Я помедлил секунду, попытавшись ощупкой продраться сквозь непролазье собственных мыслей. А потом, честно положив руку на сердце, признался утомлённым голосом:
– А ну его нах.
– Вот это правильно, – согласился Василий. – По-моему, тебе пора добавить градус, чтобы от каузальной неопределённости перейти наконец к нормальному конвенционализму. На-ка вот, хлебни для прояснения мозгов.
Я взял протянутый мне флакон, сделал глоток и, закашлявшись, стал мучительно бороться с внезапно подкатившей к горлу тошнотой.
– А ну-ка, не блевать! – командно рявкнул то-ли-Шолохов-то-ли-не-Шолохов. И продолжил – уже нормальным тоном:
– Кто вам сказал, товарищи, что жизнь – это праздник? Кто сказал, что в ней отведено много места справедливости, искренности или благородству? Это ваши мечты, не больше того. Беззатейные и недостижимые, как коммунизм. Или как царствие небесное для церковников. Облака, что плывут у нас над головами, и те гораздо ближе.
***
– …Да, обид и глума в жизни хватало, – рассказывал он. – Завидовали моей славе, вот и норовили вставлять палки в колёса. Никакими подлостями не гребовали… Когда орден Ленина дали мне к пятидесятилетию – что тут началось! Писаки наши завалили кляузами ЦК партии: мол, я спился окончательно, живу в сплошной белой горячке и как писатель уже, считай, покойник. Настаивали, что меня надо лечить насильственно, пока я не захлинулся собственной блевотой где-нибудь в калюже под забором. И проняли-таки Суслова, стервецы, послал он завотделом культуры ЦК Поликарпова, чтобы тот сделал мне выговор и уломал лечиться от водки. Я не сразу понял, чего он от меня хочет и про какое такое заболевание гутарит. Но когда понял – сразу выпроводил из своей московской квартиры. Спустил с лестницы, не стесняясь выражений.
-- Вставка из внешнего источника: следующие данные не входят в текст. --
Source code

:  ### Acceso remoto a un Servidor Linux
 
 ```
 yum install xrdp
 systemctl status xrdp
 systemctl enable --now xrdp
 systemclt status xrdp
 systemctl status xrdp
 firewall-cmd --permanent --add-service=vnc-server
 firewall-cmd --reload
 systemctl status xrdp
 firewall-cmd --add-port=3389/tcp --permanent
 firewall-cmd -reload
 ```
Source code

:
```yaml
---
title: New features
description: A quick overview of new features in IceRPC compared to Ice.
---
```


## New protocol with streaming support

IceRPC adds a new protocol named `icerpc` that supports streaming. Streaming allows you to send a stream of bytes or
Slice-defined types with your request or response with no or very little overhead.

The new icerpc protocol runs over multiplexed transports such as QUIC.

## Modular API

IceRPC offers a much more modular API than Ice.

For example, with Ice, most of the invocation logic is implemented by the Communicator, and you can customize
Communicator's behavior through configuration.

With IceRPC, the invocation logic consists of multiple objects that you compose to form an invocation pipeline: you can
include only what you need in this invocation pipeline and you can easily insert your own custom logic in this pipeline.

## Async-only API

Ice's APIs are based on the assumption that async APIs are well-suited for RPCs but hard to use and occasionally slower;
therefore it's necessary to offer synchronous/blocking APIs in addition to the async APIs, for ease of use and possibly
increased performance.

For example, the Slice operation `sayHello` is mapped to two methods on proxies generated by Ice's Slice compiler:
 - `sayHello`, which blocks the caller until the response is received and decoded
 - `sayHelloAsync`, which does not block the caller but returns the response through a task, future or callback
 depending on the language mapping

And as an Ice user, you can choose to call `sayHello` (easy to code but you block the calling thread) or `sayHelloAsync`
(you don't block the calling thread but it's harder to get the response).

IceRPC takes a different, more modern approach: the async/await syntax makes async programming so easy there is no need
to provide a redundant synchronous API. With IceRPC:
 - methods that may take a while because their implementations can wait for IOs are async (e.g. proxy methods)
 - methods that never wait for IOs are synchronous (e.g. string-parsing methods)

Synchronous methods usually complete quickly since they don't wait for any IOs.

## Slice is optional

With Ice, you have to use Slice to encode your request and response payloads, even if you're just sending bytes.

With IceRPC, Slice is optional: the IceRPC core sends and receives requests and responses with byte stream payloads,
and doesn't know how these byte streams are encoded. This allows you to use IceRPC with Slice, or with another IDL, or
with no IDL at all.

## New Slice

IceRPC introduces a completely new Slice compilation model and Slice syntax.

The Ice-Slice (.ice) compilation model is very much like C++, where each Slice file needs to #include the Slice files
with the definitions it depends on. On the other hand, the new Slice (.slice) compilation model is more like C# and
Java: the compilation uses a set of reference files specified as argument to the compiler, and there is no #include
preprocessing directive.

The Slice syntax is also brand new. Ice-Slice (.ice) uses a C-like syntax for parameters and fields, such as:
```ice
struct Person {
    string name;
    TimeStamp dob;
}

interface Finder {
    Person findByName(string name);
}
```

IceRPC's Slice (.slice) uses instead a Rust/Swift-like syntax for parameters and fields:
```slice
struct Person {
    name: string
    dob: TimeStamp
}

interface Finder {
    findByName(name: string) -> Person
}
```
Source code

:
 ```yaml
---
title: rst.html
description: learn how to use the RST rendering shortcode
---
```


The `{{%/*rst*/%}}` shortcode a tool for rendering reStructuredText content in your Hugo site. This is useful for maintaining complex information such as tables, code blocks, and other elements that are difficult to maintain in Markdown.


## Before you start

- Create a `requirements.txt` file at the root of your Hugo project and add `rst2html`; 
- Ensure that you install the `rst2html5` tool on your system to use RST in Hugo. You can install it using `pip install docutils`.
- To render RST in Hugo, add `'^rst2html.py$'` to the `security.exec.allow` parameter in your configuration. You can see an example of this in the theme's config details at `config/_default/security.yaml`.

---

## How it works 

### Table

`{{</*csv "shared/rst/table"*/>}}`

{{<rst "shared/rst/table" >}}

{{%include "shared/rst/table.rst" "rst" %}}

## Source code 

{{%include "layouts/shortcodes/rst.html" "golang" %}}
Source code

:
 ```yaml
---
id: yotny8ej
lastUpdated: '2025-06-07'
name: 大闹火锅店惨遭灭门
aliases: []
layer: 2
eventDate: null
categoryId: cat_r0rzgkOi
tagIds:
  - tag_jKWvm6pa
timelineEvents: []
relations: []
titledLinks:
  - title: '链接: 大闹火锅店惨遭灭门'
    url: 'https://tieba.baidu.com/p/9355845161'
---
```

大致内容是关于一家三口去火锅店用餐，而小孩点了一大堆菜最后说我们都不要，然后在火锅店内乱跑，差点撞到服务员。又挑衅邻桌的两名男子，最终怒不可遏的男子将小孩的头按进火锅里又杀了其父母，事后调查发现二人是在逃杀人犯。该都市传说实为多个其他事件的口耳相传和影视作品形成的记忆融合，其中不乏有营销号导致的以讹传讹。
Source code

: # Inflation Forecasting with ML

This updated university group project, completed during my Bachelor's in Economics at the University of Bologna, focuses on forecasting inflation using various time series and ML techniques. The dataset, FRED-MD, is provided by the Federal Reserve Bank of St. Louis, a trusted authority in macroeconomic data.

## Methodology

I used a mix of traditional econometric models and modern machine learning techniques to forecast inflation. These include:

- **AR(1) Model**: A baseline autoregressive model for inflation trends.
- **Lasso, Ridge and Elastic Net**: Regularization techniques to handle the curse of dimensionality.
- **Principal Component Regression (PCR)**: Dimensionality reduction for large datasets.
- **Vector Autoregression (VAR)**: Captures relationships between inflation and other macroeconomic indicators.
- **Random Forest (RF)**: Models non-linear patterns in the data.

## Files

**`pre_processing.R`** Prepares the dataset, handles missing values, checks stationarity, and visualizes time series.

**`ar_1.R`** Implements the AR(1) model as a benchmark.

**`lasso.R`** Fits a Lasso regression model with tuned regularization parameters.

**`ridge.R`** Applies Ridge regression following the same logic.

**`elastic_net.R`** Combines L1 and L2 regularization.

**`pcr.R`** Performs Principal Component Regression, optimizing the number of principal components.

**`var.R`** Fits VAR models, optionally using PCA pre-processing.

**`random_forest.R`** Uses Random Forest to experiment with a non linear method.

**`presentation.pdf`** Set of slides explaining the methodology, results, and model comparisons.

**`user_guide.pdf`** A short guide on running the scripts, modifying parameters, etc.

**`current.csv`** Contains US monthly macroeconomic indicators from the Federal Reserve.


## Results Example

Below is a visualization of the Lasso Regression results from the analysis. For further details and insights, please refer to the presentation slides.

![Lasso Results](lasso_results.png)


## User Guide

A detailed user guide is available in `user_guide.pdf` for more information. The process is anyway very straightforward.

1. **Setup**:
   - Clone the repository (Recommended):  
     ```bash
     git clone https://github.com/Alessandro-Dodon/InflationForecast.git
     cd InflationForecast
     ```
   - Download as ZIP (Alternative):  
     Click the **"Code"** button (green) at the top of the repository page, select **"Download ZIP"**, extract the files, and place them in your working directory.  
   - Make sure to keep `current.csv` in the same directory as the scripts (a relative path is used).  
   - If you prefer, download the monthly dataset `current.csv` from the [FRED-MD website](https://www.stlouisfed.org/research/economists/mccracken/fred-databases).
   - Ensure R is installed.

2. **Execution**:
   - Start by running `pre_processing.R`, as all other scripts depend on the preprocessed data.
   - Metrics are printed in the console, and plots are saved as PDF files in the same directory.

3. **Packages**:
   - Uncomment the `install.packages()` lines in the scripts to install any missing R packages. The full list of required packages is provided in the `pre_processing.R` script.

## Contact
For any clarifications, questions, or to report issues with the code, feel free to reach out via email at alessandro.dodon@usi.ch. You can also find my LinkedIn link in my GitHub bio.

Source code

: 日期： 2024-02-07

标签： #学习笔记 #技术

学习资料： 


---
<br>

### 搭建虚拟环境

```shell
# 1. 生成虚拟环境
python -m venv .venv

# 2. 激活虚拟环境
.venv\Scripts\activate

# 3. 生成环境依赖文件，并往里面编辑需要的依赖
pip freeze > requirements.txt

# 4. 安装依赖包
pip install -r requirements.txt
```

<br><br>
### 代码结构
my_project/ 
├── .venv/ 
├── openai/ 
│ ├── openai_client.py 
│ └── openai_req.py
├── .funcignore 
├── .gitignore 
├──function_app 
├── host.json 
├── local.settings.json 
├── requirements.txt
А сам в тот же день уехал в Вёшки, чтобы не донимали своими безглуздостями… Такое же злобство началось и в шестьдесят пятом, когда присудили мне Нобелевскую премию. Ох, сколько пустословного паскудства полилось за моей спиной, сколько облыги разной! Дошли до того, что пустили в Союзе писателей слух, будто премию мне дали в обмен на шведские реликвии, захваченные Петром Первым во время Полтавской битвы. Ну, я не растерялся – отправил в ЦК партии письмо, в котором прямо так и поставил вопрос: принимать ли мне эту премию или отказаться? Мол, как ЦК постановит, так и поступлю. И в ЦК решили, что отказываться от нобелевки не следует. А в семьдесят четвёртом, уже при Брежневе, когда правительство готовило страну к празднованию моего семидесятилетия, – тоже многих взяли завидки. Даже Константин Федин – он тогда председательствовал в писательском союзе – возмущался: «Зачем так раздувать тираж изданий Шолохова: аж до пяти миллионов? Этак мы всю страну его книгами затопим, и будет настоящее шолоховское бедствие»!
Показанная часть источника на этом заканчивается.